⑦ 离心除去细菌多大离心力或转速比较好(细菌,离心力
看你需要离心到什么程度啊,是要离心固体杂质还是菌体也要离心,还是需要提取的就是菌体等等,你可以自己试验嘛,一般1500转到3000转每分钟就能把菌体沉淀出来,我们曾经还用过8000转的,具体情况具体分析,o(∩_∩)o~
⑧ 求助,微生物沉淀的离心转速是多少
微生物沉淀的离心转速是多少
1. 差速沉降离心法:
这是最普通的离心法。即采用逐渐增加离心速度或低速和高速交替进行离心,使沉降速度不同的颗粒,在不同的离心速度及不同离心时间下分批分离的方法。此法一般用于分离沉降系数相差较大的颗粒。

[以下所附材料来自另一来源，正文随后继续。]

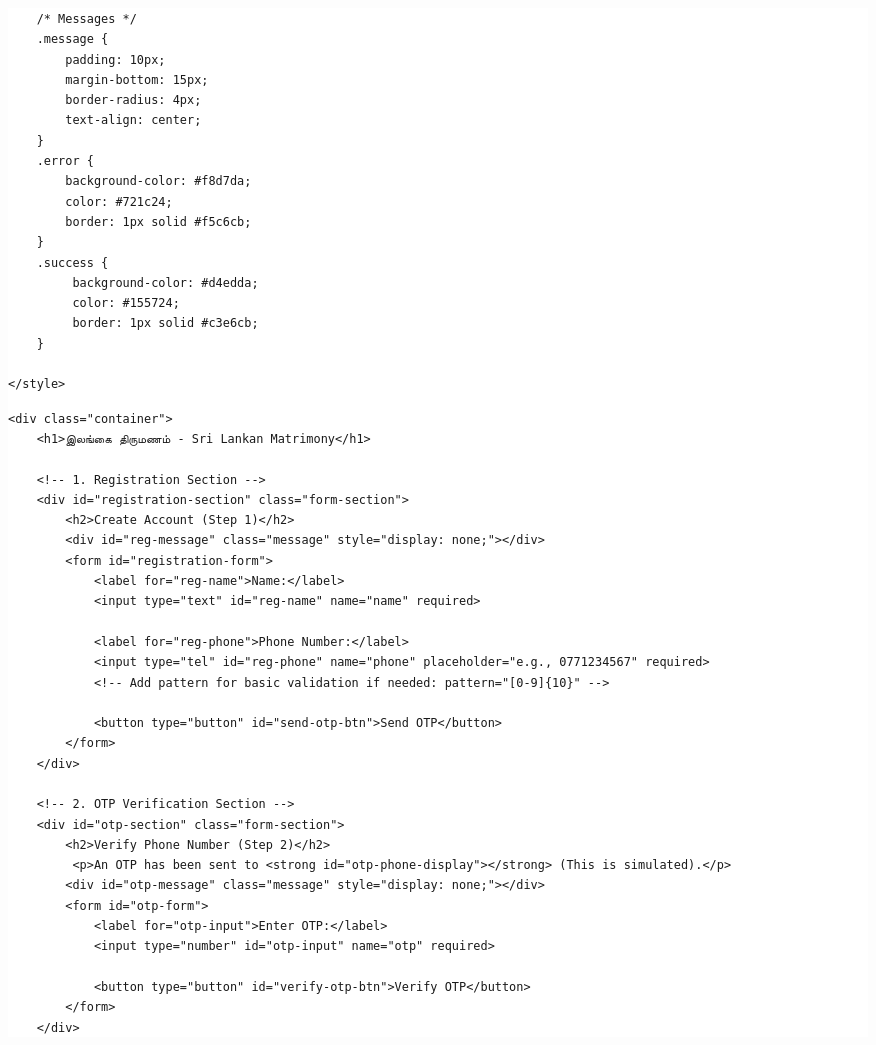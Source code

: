 
        /* Messages */
        .message {
            padding: 10px;
            margin-bottom: 15px;
            border-radius: 4px;
            text-align: center;
        }
        .error {
            background-color: #f8d7da;
            color: #721c24;
            border: 1px solid #f5c6cb;
        }
        .success {
             background-color: #d4edda;
             color: #155724;
             border: 1px solid #c3e6cb;
        }

    </style>
</head>
<body>

    <div class="container">
        <h1>இலங்கை திருமணம் - Sri Lankan Matrimony</h1>

        <!-- 1. Registration Section -->
        <div id="registration-section" class="form-section">
            <h2>Create Account (Step 1)</h2>
            <div id="reg-message" class="message" style="display: none;"></div>
            <form id="registration-form">
                <label for="reg-name">Name:</label>
                <input type="text" id="reg-name" name="name" required>

                <label for="reg-phone">Phone Number:</label>
                <input type="tel" id="reg-phone" name="phone" placeholder="e.g., 0771234567" required>
                <!-- Add pattern for basic validation if needed: pattern="[0-9]{10}" -->

                <button type="button" id="send-otp-btn">Send OTP</button>
            </form>
        </div>

        <!-- 2. OTP Verification Section -->
        <div id="otp-section" class="form-section">
            <h2>Verify Phone Number (Step 2)</h2>
             <p>An OTP has been sent to <strong id="otp-phone-display"></strong> (This is simulated).</p>
            <div id="otp-message" class="message" style="display: none;"></div>
            <form id="otp-form">
                <label for="otp-input">Enter OTP:</label>
                <input type="number" id="otp-input" name="otp" required>

                <button type="button" id="verify-otp-btn">Verify OTP</button>
            </form>
        </div>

差速离心首先要选择好颗粒沉降所需的离心力和离心时间。当以一定的离心力在一定的离心时间内进行离心时,在离心管底部就会得到最大和最重颗粒的沉淀,分出的上清液在加大转速下再进行离心,又得到第二部分较大较重颗粒的沉淀及含较小和较轻颗粒的上清液,如此多次离心处理,即能把液体中的不同颗粒较好地分离开。此法所得的沉淀是不均一的,仍杂有其它成分,需经过2~3次的再悬浮和再离心,才能得到较纯的颗粒。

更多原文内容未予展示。